Note: the TAC materials talk about “PSTN” in situations where they appear to be referring only to POTS. If we think of “PSTN” as the ability to reach an E.164 number, then “shutdown of the PSTN” may take a very long time, so this is by no means the same thing as “shutdown of POTS”.

Bernard asked if the discussion is indeed about turning off POTS entirely, or merely removing the regulatory requirements related to POTS. Richard replied that the incumbent carriers would like to remove as many of the regulatory issues as possible, but that issues with the end of POTS must be separated from issues with the PSTN.

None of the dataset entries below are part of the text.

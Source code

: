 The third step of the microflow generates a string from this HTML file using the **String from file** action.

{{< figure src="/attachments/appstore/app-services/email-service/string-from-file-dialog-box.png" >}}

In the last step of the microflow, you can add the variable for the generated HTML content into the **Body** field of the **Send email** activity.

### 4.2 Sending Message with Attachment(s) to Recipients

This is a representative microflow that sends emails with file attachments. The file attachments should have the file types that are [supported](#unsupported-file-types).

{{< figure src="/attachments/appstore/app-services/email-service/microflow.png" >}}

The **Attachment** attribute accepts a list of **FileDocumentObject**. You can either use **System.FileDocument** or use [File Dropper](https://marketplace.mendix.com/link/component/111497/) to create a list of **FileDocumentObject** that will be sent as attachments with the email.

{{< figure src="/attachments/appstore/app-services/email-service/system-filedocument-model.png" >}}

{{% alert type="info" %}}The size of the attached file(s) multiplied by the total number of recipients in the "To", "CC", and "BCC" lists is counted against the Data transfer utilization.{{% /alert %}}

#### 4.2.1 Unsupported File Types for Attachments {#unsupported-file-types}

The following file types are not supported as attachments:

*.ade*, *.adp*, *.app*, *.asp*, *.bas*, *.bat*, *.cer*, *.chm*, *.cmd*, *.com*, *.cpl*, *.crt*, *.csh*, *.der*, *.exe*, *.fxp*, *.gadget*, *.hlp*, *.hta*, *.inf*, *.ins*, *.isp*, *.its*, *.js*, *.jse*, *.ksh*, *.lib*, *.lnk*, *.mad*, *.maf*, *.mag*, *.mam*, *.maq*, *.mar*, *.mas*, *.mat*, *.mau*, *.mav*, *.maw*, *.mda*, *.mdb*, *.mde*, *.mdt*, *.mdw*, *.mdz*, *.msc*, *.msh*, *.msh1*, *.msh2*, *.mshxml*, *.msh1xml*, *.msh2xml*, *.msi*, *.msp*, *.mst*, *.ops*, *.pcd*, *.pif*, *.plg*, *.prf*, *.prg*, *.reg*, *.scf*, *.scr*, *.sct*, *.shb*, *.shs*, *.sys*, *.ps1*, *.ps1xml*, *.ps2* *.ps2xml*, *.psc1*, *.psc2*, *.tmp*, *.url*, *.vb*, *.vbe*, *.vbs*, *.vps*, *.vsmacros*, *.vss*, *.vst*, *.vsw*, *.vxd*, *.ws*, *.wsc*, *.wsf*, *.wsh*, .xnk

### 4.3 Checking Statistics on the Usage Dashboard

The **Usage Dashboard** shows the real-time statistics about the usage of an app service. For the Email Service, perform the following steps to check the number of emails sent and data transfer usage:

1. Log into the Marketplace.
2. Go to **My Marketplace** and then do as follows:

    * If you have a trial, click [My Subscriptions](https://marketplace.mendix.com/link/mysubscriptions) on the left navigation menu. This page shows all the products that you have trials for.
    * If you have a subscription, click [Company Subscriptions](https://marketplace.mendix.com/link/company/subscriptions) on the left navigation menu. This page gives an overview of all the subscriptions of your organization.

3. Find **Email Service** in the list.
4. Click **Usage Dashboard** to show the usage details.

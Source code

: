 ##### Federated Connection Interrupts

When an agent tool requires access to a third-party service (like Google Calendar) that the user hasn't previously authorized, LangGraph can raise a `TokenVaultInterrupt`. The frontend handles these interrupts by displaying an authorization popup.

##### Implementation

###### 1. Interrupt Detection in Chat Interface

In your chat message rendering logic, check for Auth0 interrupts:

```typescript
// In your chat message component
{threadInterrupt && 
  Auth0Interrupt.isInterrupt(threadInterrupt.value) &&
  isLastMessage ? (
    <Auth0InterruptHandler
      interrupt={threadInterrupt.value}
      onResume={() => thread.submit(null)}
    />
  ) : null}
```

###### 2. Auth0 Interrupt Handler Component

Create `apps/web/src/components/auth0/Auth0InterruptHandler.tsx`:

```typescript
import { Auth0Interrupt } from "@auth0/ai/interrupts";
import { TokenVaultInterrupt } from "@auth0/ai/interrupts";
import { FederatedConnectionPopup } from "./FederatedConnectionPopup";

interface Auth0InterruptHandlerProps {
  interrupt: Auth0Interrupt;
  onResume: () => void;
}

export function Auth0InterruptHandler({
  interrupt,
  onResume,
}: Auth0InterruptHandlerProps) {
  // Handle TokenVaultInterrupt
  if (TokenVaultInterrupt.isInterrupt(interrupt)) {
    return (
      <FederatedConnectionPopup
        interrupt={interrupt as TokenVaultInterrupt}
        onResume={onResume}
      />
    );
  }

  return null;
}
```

It should be understood that shutdown of POTS requires significant advance planning. In particular, it is necessary to understand how services provided by POTS (including 911, FAX, TTY/TDD access for the disabled, etc.) will be provided over IP. For example, for “POTS shutdown” in 2018 to be viable, NG911 would need to be fully deployed, with access for the disabled.

Since the transition has broad implications for E911 and emergency services, regulators are taking aggressive action on IP-based emergency services. For example, within the US, the FCC has issued the NG911 NPRM, which explores both the long term plan for deployment of NG911, as well as short and long term issues relating to accessibility.

Some jurisdictions have Service Provider Identification Codes (SPID) within their national numbering databases to provide an alternative method of identifying the terminating provider of record for an E.164 number, but there is no internationally recognized standard. Some international carriers have discussed the idea of a global SPID that would be managed by the RIRs.

Some of the issues related to the transition away from POTS may end up being worked on in the IETF. Unfortunately, many of the service providers who will be affected by the transition away from POTS do not currently participate in the IETF. Russ stressed that if this work was to come to the IETF, then all of the stakeholders must be involved in the discussion. Work related to this effort has been proposed in the DISPATCH working group and the newly-proposed INtermediary-safe SIP session ID (insipid) working group. Richard briefly mentioned the idea of creating an End of POTS directorate, but decided to reserve judgement. As this effort will likely involve cross-Area work in the IETF, the board agreed to raise the subject with the IESG at the joint meeting in Paris on Sunday, 25 March 2012.

Further reading:

3. Other Business

Bernard directed the board to the IETF 83 schedule page on the wiki, and asked board members to fill in meetings as details become available. Bernard asked that all board members plan to attend the Administrative Plenary on Wednesday evening.

Cindy reported that the BOF signup page has been made available on the wiki. Marc asked if there is a way to set up email notifications for changes to wiki pages; Mary replied that she is looking into this.